La devise de l’Union européenne : « L’union dans la diversité » … pour rester poli … mon Q !!!

Ouais ! La devise de l’Union européenne : « L’union dans la diversité » … pour rester poli … mon Q ! Je signe et je persiste.

Quelques définitions … histoire de comprendre un peu !

J’ai essayé de voir un peu clair dans cette usine à gaz qu’est l’Europe :

1 — C’est quoi le Conseil européen ?  « Le Conseil européen est une institution qui réunit les chefs d'État ou chefs de gouvernement des vingt-huit (27 vu que l’Angleterre ne fait plus partie) états membres de l'Union européenne, sous la tutelle d'un président chargé de faciliter l'apparition d'un compromis. » [1]

2 — Comment est nommé le président du Conseil européen ? Autrement dit celui qui va remplacer l’inénarrable Junker.

« [2] L'article 17 du traité sur l'Union européenne, amendé par le traité de Lisbonne, détermine la procédure de nomination du président et de son équipe : dans un premier temps, le Conseil européen désigne, à la majorité qualifiée, un candidat à la présidence de la Commission « en tenant compte des élections au Parlement européen, et après avoir procédé aux consultations appropriées ». Le Parlement européen doit ensuite élire ce candidat « à la majorité des membres qui le composent » (soit 376 voix sur 750 membres). Le Conseil doit ensuite adopter, en accord avec le président, une liste de candidats aux postes de commissaire (un par État membre). Le candidat doit alors faire approuver, en accord avec le Conseil, son équipe et son programme par le Parlement. Enfin, le président et son équipe sont nommés à la majorité qualifiée par le Conseil."

Si je ne suis pas trop largué, cela veut dire qu’actuellement, le Conseil européen avec sa ribambelle de chefs d’État et Jupiter ou « Jupy-t’es-rien » en personne discutaillent en se crêpant le chignon pour élire ce président du Conseil :

En lice, pour le Plan « A » quatre noms sont sortis pour le moment du chapeau :

— L’allemand Manfred Weber.

— Le néerlandais Frans Timmermans.

— La danoise Margrethe Vestager.

— Le français Michel Barnier.

Notons des plans : « B, C, D, […] X, Y, Z » qui seraient prêts à sortir d’autres chapeaux.

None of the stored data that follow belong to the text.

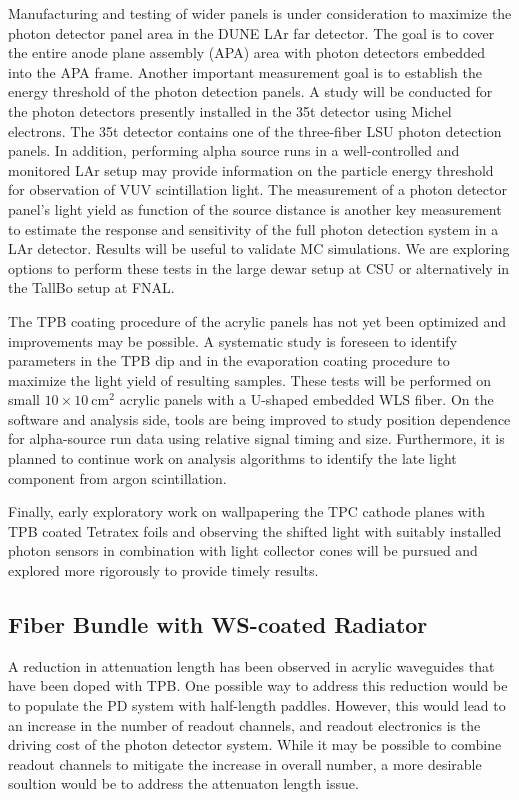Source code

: Manufacturing and testing of wider panels is under consideration to
maximize the photon detector panel area in the DUNE LAr far
detector. The goal is to cover the entire anode plane assembly (APA)
area with photon detectors embedded into the APA frame.  Another
important measurement goal is to establish the energy threshold of the
photon detection panels. A study will be conducted for the photon
detectors presently installed in the 35t detector  using Michel
electrons. The 35t detector contains one of the three-fiber LSU photon
detection panels. In addition, performing alpha source runs in a well-controlled
and monitored LAr setup may provide information on the particle energy
threshold for observation of VUV scintillation light.  The measurement
of a photon detector panel's light yield as function of the source
distance is another key measurement to estimate the response and
sensitivity of the full photon detection system in a LAr
detector. Results will be useful to validate MC simulations.  We are
exploring options to perform these tests in the large dewar setup at
CSU or alternatively in the TallBo setup  at FNAL.

The TPB coating procedure of the acrylic panels has not yet been
optimized and improvements may be possible. A systematic
study is foreseen to identify parameters in the TPB dip and %
in the
evaporation coating procedure to maximize the light yield of resulting
samples. These tests will be performed on small
$10\times10~\mathrm{cm}^2$ acrylic panels with a U-shaped embedded WLS
fiber.  On the software and analysis side, %
tools are being improved to study position dependence for alpha-source run
data using relative signal timing and size. Furthermore, it is planned to
continue work on analysis algorithms to identify the late light
component from argon scintillation.

Finally, early exploratory work on wallpapering the TPC cathode planes
with TPB coated Tetratex foils and observing the shifted light with
suitably installed photon sensors in combination with light collector
cones will be pursued and explored more rigorously to provide timely
results.


\subsection{Fiber Bundle with WS-coated Radiator}

A reduction in attenuation length has been observed in
acrylic waveguides that have been doped with TPB. One possible way to
address this reduction would be to populate the PD system with half-length
paddles. However, this would lead to an increase in the number of readout
channels, and readout
electronics is the driving cost of the photon detector system. While it may be possible to combine readout channels to
mitigate the increase in overall number, a more desirable soultion
would be to address the attenuaton length issue.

[3] Les bruits de couloir :

— Christine Lagarde : Directrice générale du Fonds monétaire international depuis 2011, elle ferait partie des personnalités régulièrement évoquées.

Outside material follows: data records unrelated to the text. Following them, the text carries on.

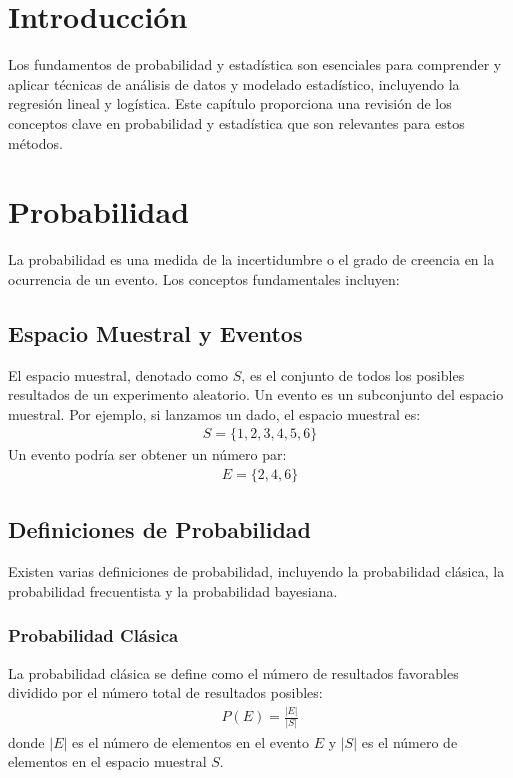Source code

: \section{Introducci\'on}

Los fundamentos de probabilidad y estad\'istica son esenciales para comprender y aplicar t\'ecnicas de an\'alisis de datos y modelado estad\'istico, incluyendo la regresi\'on lineal y log\'istica. Este cap\'itulo proporciona una revisi\'on de los conceptos clave en probabilidad y estad\'istica que son relevantes para estos m\'etodos.

\section{Probabilidad}

La probabilidad es una medida de la incertidumbre o el grado de creencia en la ocurrencia de un evento. Los conceptos fundamentales incluyen:

\subsection{Espacio Muestral y Eventos}

El espacio muestral, denotado como $S$, es el conjunto de todos los posibles resultados de un experimento aleatorio. Un evento es un subconjunto del espacio muestral. Por ejemplo, si lanzamos un dado, el espacio muestral es:
\begin{eqnarray*}
S = \{1, 2, 3, 4, 5, 6\}
\end{eqnarray*}
Un evento podr\'ia ser obtener un n\'umero par:
\begin{eqnarray*}
E = \{2, 4, 6\}
\end{eqnarray*}

\subsection{Definiciones de Probabilidad}

Existen varias definiciones de probabilidad, incluyendo la probabilidad cl\'asica, la probabilidad frecuentista y la probabilidad bayesiana.

\subsubsection{Probabilidad Cl\'asica}

La probabilidad cl\'asica se define como el n\'umero de resultados favorables dividido por el n\'umero total de resultados posibles:
\begin{eqnarray*}
P(E) = \frac{|E|}{|S|}
\end{eqnarray*}
donde $|E|$ es el n\'umero de elementos en el evento $E$ y $|S|$ es el n\'umero de elementos en el espacio muestral $S$.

— Angela Merkel : Elle a dit ne pas briguer un cinquième mandat à la tête de l'Allemagne. Il semblerait toutefois irréaliste que la chancelière allemande passe directement de Berlin à Bruxelles.

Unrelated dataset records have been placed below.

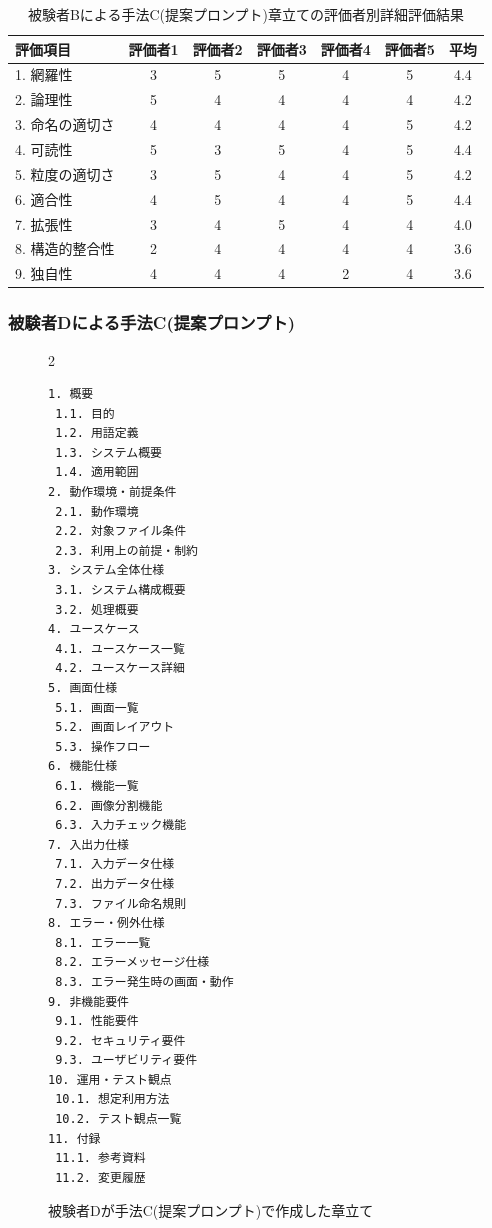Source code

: \begin{table}[tp]
  \caption{被験者Bによる手法C(提案プロンプト)章立ての評価者別詳細評価結果}
  \label{tb:detailed_evaluation_results_C}
  \centering
  \begin{tabular}{|l|c|c|c|c|c|c|}
    \hline
    \textbf{評価項目} & \textbf{評価者1} & \textbf{評価者2} & \textbf{評価者3} & \textbf{評価者4} & \textbf{評価者5} & \textbf{平均} \\
    \hline\hline
    1. 網羅性 & 3 & 5 & 5 & 4 & 5 & 4.4 \\
    \hline
    2. 論理性 & 5 & 4 & 4 & 4 & 4 & 4.2 \\
    \hline
    3. 命名の適切さ & 4 & 4 & 4 & 4 & 5 & 4.2 \\
    \hline
    4. 可読性 & 5 & 3 & 5 & 4 & 5 & 4.4 \\
    \hline
    5. 粒度の適切さ & 3 & 5 & 4 & 4 & 5 & 4.2 \\
    \hline
    6. 適合性 & 4 & 5 & 4 & 4 & 5 & 4.4 \\
    \hline
    7. 拡張性 & 3 & 4 & 5 & 4 & 4 & 4.0 \\
    \hline
    8. 構造的整合性 & 2 & 4 & 4 & 4 & 4 & 3.6 \\
    \hline
    9. 独自性 & 4 & 4 & 4 & 2 & 4 & 3.6 \\
    \hline
  \end{tabular}
\end{table}




\subsubsection{被験者Dによる手法C(提案プロンプト)}

\begin{figure}[tp]
\begin{tcolorbox}[
  colback=white,
  colframe=orange,
  fonttitle=\bfseries
]
\begin{multicols}{2}
\footnotesize
\ttfamily
\fontsize{8}{9}\selectfont
\begin{verbatim}
1. 概要
 1.1. 目的
 1.2. 用語定義
 1.3. システム概要
 1.4. 適用範囲
2. 動作環境・前提条件
 2.1. 動作環境
 2.2. 対象ファイル条件
 2.3. 利用上の前提・制約
3. システム全体仕様
 3.1. システム構成概要
 3.2. 処理概要
4. ユースケース
 4.1. ユースケース一覧
 4.2. ユースケース詳細
5. 画面仕様
 5.1. 画面一覧
 5.2. 画面レイアウト
 5.3. 操作フロー
6. 機能仕様
 6.1. 機能一覧
 6.2. 画像分割機能
 6.3. 入力チェック機能
7. 入出力仕様
 7.1. 入力データ仕様
 7.2. 出力データ仕様
 7.3. ファイル命名規則
8. エラー・例外仕様
 8.1. エラー一覧
 8.2. エラーメッセージ仕様
 8.3. エラー発生時の画面・動作
9. 非機能要件
 9.1. 性能要件
 9.2. セキュリティ要件
 9.3. ユーザビリティ要件
10. 運用・テスト観点
 10.1. 想定利用方法
 10.2. テスト観点一覧
11. 付録
 11.1. 参考資料
 11.2. 変更履歴
\end{verbatim}
\end{multicols}
\end{tcolorbox}
\caption{被験者Dが手法C(提案プロンプト)で作成した章立て}
\label{fig:C_chapter_structure_of_bmp_app_2}
\end{figure}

Pour les libéraux : trois Premiers ministres : le Néerlandais Mark Rutte , le Belge Charles Michel et le Danois Lars Lokke Rasmussen.

Pour les socialistes : le Premier ministre portugais Antonio Costa.

Pour les conservateurs : La présidente lituanienne, Dalia Grybauskaite.

Et d’autres encore et encore : l'ancienne Première ministre danoise Helle Thorning- Schmidt, la directrice de la Banque mondiale Kristalina Gueorguieva, le ministre des Affaires étrangères espagnol Josep Borrell.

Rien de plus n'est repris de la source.